Background technology
Superalloy is the necessary important meals material of modern aeroengine, rocket engine.It can bear life-time service under the big stress in high temperature (referring generally to 600~1000 ℃) oxidizing atmosphere and under the exhaust gas corrosion condition.Iron-base superalloy is common superalloy, and its alloying level is higher, particularly contains active alloying element (as aluminium, titanium) and the alloy clarity is had relatively high expectations, so require tighter to smelting technology.
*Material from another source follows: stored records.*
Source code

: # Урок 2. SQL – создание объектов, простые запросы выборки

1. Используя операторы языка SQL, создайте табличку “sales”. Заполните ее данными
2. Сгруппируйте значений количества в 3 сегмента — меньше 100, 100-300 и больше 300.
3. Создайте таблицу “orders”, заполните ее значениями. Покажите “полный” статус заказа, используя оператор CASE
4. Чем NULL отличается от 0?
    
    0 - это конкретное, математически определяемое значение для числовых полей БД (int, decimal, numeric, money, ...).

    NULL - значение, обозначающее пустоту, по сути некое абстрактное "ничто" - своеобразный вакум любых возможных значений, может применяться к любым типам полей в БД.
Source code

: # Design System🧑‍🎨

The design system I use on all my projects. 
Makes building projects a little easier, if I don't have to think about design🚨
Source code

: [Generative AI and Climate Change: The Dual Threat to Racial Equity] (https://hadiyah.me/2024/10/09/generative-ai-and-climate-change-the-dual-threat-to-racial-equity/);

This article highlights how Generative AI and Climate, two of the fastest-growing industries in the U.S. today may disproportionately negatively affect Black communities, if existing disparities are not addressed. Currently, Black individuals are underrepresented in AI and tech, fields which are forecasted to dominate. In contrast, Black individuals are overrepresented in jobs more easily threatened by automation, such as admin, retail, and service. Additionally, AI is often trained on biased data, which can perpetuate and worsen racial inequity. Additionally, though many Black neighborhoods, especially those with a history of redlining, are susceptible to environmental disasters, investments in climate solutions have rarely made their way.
At present, the smelting process of iron-base superalloy mainly contains " vacuum consumable induction furnace smelting+esr " or " electric arc furnace smelting+LF refining furnace+esr " two kinds of modes.Adopt " vacuum induction furnace " to smelt, has the advantage that metallurgical control is easy, alloy mass is good, (smelt about 10000 yuan of step expense/t), recovery rate of iron also lower (the electrode cutting head cutting tail of top teeming process cast is big, and recovery rate of iron is low) but smelting cost is very high; So most of producer adopts lower " electric arc furnace smelting+LF refining furnace " the smelting mode of smelting cost.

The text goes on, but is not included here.